Recently I have been working on a few projects involving ‘first-hand experiences’. One of them was about exploring the concept of recovery among people with emotional and mental health issues from immigrant or refugee backgrounds. These digital stories were created during a four-day workshop. Each person wrote, voiced, created and edited their film. Half of the people involved had a diagnosis in the schizophrenic spectrum. Making these stories has been an important journey for all parties involved, the storytellers, their families and carers and us, the organizers. The stories provide a window in what it ‘might be like’ living with a mental health problem such as schizophrenia and more importantly what it might be to living a meaningful life as someone with schizophrenia. This takes me to another project I am currently completing, an ethnographic documentary series called Breaking the Chains about people who live in isolation, chained, and/or inside “animal cages”, naked, undernourished and even living in their own excrement because of their mental health issues. You can learn more about the film here. This practice is known as ‘pasung' in Indonesia and a great number of the ‘victims’ of pasung are diagnosed with a schizophrenic disorder.
Breaking the Chains contributes to an understanding of pasung, the reasons behind its practice, the issues that must be overcome and the social and political activism needed to eradicate this form of human rights abuse in countries all over the world.

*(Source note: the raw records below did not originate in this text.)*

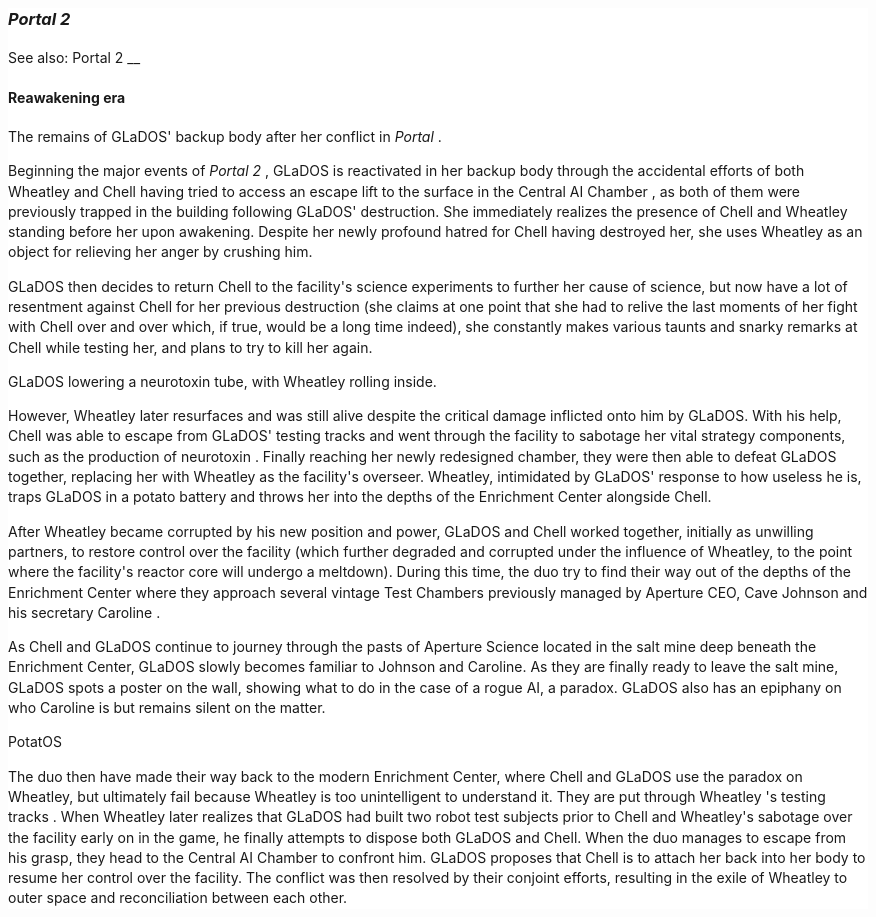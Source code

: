 ###  _Portal 2_

See also:  Portal 2  __

####  Reawakening era

The remains of GLaDOS' backup body after her conflict in _Portal_ .

Beginning the major events of _Portal 2_ , GLaDOS is reactivated in her backup
body through the accidental efforts of both  Wheatley  and  Chell  having
tried to access an escape lift to the surface in the  Central AI Chamber  , as
both of them were previously trapped in the building following GLaDOS'
destruction.  She immediately realizes the presence of Chell and Wheatley
standing before her upon awakening. Despite her newly profound hatred for
Chell having destroyed her, she uses Wheatley as an object for relieving her
anger by crushing him.

GLaDOS then decides to return Chell to the facility's science experiments to
further her cause of science, but now have a lot of resentment against Chell
for her previous destruction (she claims at one point that she had to relive
the last moments of her fight with Chell over and over which, if true, would
be a long time indeed), she constantly makes various taunts and snarky remarks
at Chell while testing her, and plans to try to kill her again.

GLaDOS lowering a neurotoxin tube, with  Wheatley  rolling inside.

However,  Wheatley  later resurfaces and was still alive despite the critical
damage inflicted onto him by GLaDOS. With his help, Chell was able to escape
from GLaDOS'  testing tracks  and went through the facility to sabotage her
vital strategy components, such as the production of  neurotoxin  . Finally
reaching her newly redesigned chamber, they were then able to defeat GLaDOS
together, replacing her with Wheatley as the facility's overseer. Wheatley,
intimidated by GLaDOS' response to how useless he is, traps GLaDOS in a potato
battery and throws her into the depths of the Enrichment Center alongside
Chell.

After Wheatley became corrupted by his new position and power, GLaDOS and
Chell worked together, initially as unwilling partners, to restore control
over the facility (which further degraded and corrupted under the influence of
Wheatley, to the point where the facility's reactor core will undergo a
meltdown). During this time, the duo try to find their way out of the depths
of the Enrichment Center where they approach several vintage  Test Chambers
previously managed by Aperture CEO,  Cave Johnson  and his secretary  Caroline
.

As Chell and GLaDOS continue to journey through the pasts of Aperture Science
located in the salt mine deep beneath the Enrichment Center, GLaDOS slowly
becomes familiar to Johnson and Caroline. As they are finally ready to leave
the salt mine, GLaDOS spots a poster on the wall, showing what to do in the
case of a rogue AI, a paradox. GLaDOS also has an epiphany on who Caroline is
but remains silent on the matter.

PotatOS

The duo then have made their way back to the modern Enrichment Center, where
Chell and GLaDOS use the paradox on Wheatley, but ultimately fail because
Wheatley is too unintelligent to understand it. They are put through  Wheatley
's  testing tracks  . When Wheatley later realizes that GLaDOS had built two
robot test subjects prior to Chell and Wheatley's sabotage over the facility
early on in the game, he finally attempts to dispose both GLaDOS and Chell.
When the duo manages to escape from his grasp, they head to the Central AI
Chamber to confront him. GLaDOS proposes that Chell is to attach her back into
her body to resume her control over the facility. The conflict was then
resolved by their conjoint efforts, resulting in the exile of Wheatley to
outer space and reconciliation between each other.
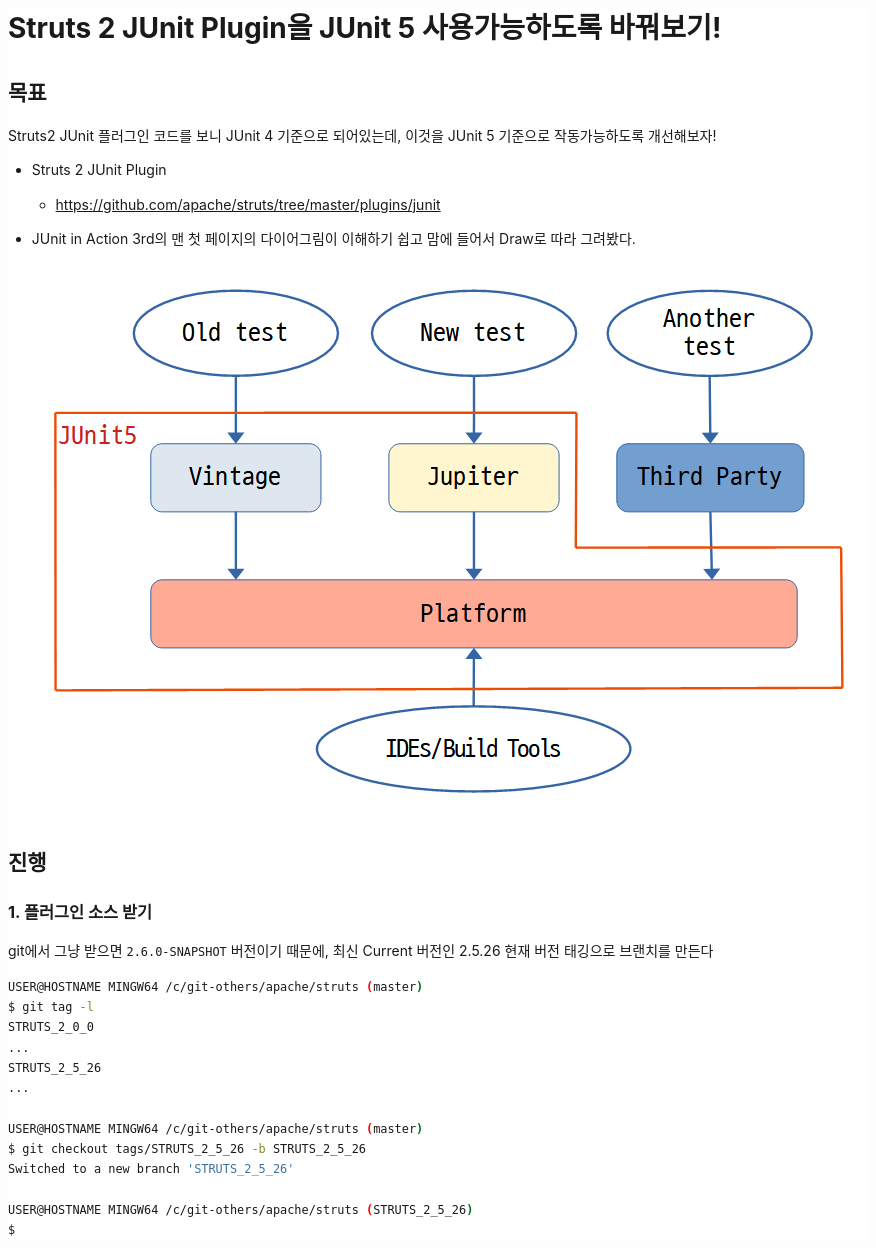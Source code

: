 # Struts 2 JUnit Plugin을 JUnit 5 사용가능하도록 바꿔보기!



## 목표

Struts2 JUnit 플러그인 코드를 보니 JUnit 4 기준으로 되어있는데, 이것을 JUnit 5 기준으로 작동가능하도록 개선해보자!

* Struts 2 JUnit Plugin
  * https://github.com/apache/struts/tree/master/plugins/junit

* JUnit in Action 3rd의 맨 첫 페이지의 다이어그림이 이해하기 쉽고 맘에 들어서 Draw로 따라 그려봤다.

  ![JUnit 5 Diagram](doc-resources/junit5.png)



## 진행

### 1. 플러그인 소스 받기

git에서 그냥 받으면 `2.6.0-SNAPSHOT` 버전이기 때문에, 최신 Current 버전인 2.5.26 현재 버전 태깅으로 브랜치를 만든다

 ```bash
 USER@HOSTNAME MINGW64 /c/git-others/apache/struts (master)
 $ git tag -l
 STRUTS_2_0_0
 ...
 STRUTS_2_5_26
 ...
 
 USER@HOSTNAME MINGW64 /c/git-others/apache/struts (master)
 $ git checkout tags/STRUTS_2_5_26 -b STRUTS_2_5_26
 Switched to a new branch 'STRUTS_2_5_26'
 
 USER@HOSTNAME MINGW64 /c/git-others/apache/struts (STRUTS_2_5_26)
 $
 ```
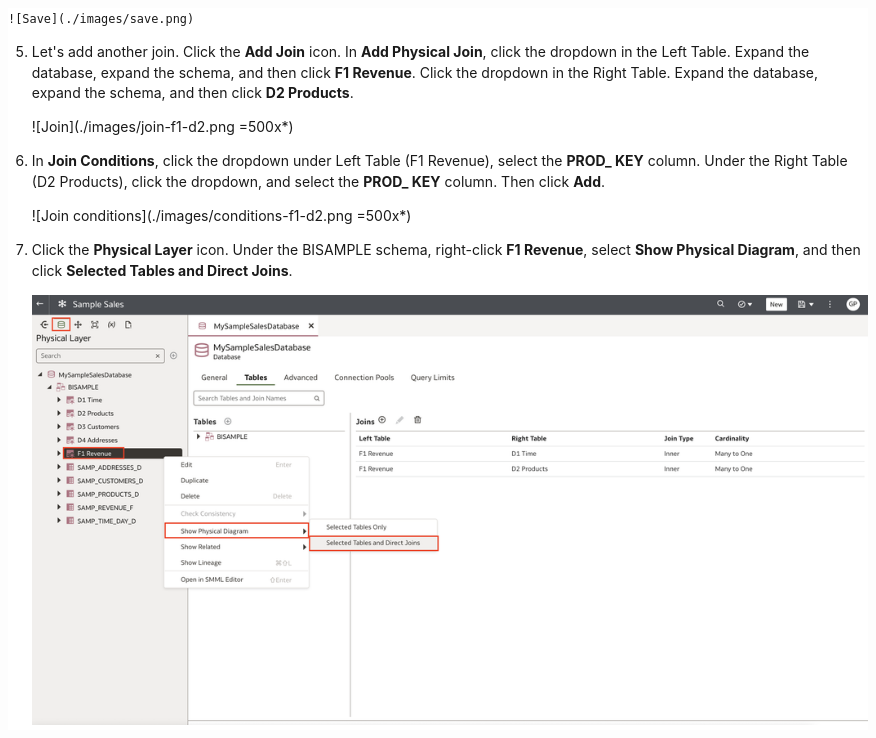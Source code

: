 	![Save](./images/save.png)

5. Let's add another join. Click the **Add Join** icon. In **Add Physical Join**, click the dropdown in the Left Table. Expand the database, expand the schema, and then click **F1 Revenue**. Click the dropdown in the Right Table. Expand the database, expand the schema, and then click **D2 Products**.

	![Join](./images/join-f1-d2.png =500x*)

6. In **Join Conditions**, click the dropdown under Left Table (F1 Revenue), select the **PROD_ KEY** column. Under the Right Table (D2 Products), click the dropdown, and select the **PROD_ KEY** column. Then click **Add**.

	![Join conditions](./images/conditions-f1-d2.png =500x*)

7. Click the **Physical Layer** icon. Under the BISAMPLE schema, right-click **F1 Revenue**, select **Show Physical Diagram**, and then click **Selected Tables and Direct Joins**.

	![Selected tables and join conditions](./images/selected-tables-joins.png)
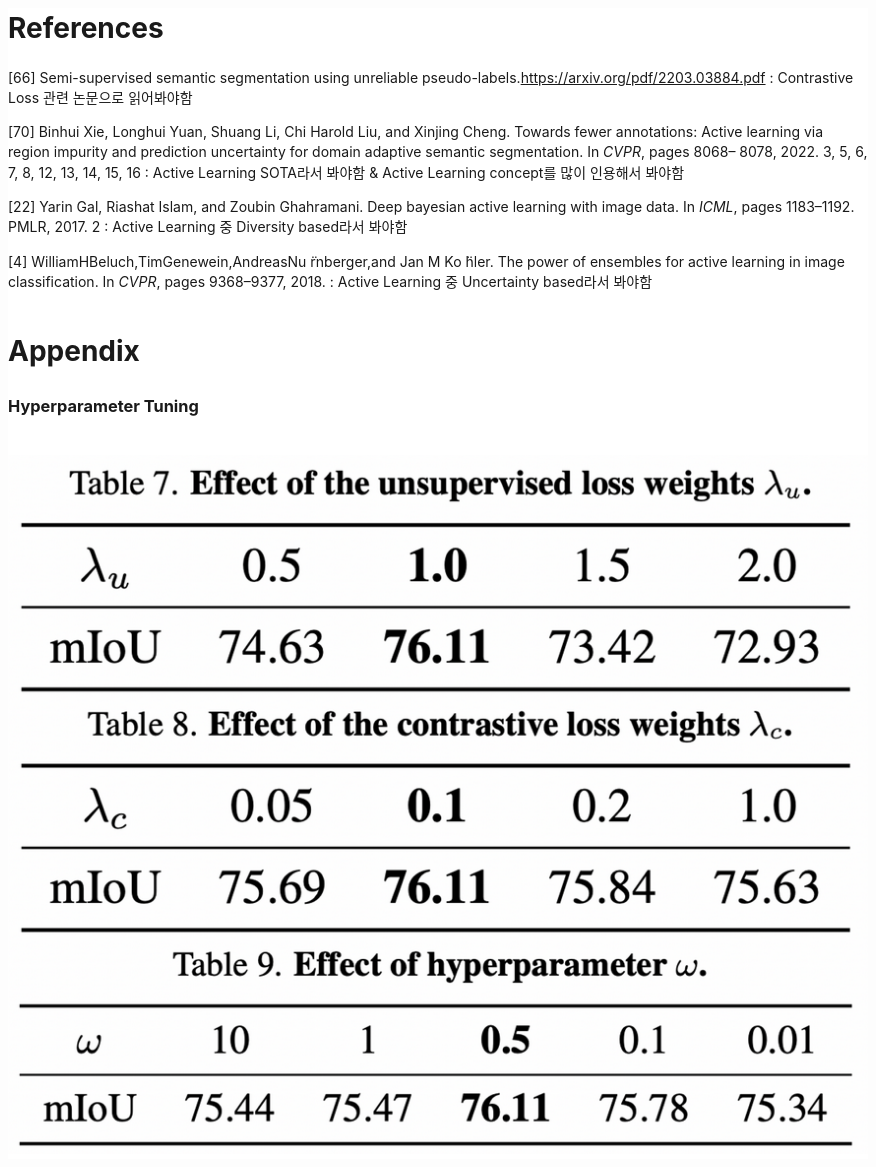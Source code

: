 # References

[66] Semi-supervised semantic segmentation using unreliable pseudo-labels.https://arxiv.org/pdf/2203.03884.pdf : Contrastive Loss 관련 논문으로 읽어봐야함

[70]  Binhui Xie, Longhui Yuan, Shuang Li, Chi Harold Liu, and Xinjing Cheng. Towards fewer annotations: Active learning via region impurity and prediction uncertainty for domain adaptive semantic segmentation. In *CVPR*, pages 8068– 8078, 2022. 3, 5, 6, 7, 8, 12, 13, 14, 15, 16 : Active Learning SOTA라서 봐야함 & Active Learning concept를 많이 인용해서 봐야함

[22] Yarin Gal, Riashat Islam, and Zoubin Ghahramani. Deep bayesian active learning with image data. In *ICML*, pages 1183–1192. PMLR, 2017. 2 : Active Learning 중 Diversity based라서 봐야함

[4] WilliamHBeluch,TimGenewein,AndreasNu ̈rnberger,and Jan M Ko ̈hler. The power of ensembles for active learning in image classification. In *CVPR*, pages 9368–9377, 2018. : Active Learning 중 Uncertainty based라서 봐야함

# Appendix

### Hyperparameter Tuning

​	![](../images/2023-12-23/%EC%8A%A4%ED%81%AC%EB%A6%B0%EC%83%B7%202023-12-23%2023-56-47.png)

Breaking the Chains is intended to provoke a conversation, action and change, around when living with schizophrenia and similar issues means being deprived of even the most basic human rights. This work is a reminder that the defense of life (three of the people I filmed died within one year from filming them!), dignity and other basic rights is the responsibility of all of us and nobody should die or live a miserable existence because of schizophrenia or any other mental health disorder.
As I love stories, I love stories with a good ending and I hope to live long enough to make an ethnographic research film to show the amazing work done by government and non-government bodies to eradicate, once and for all, any form of abuse towards people living with schizophrenia…and write the words “The End”!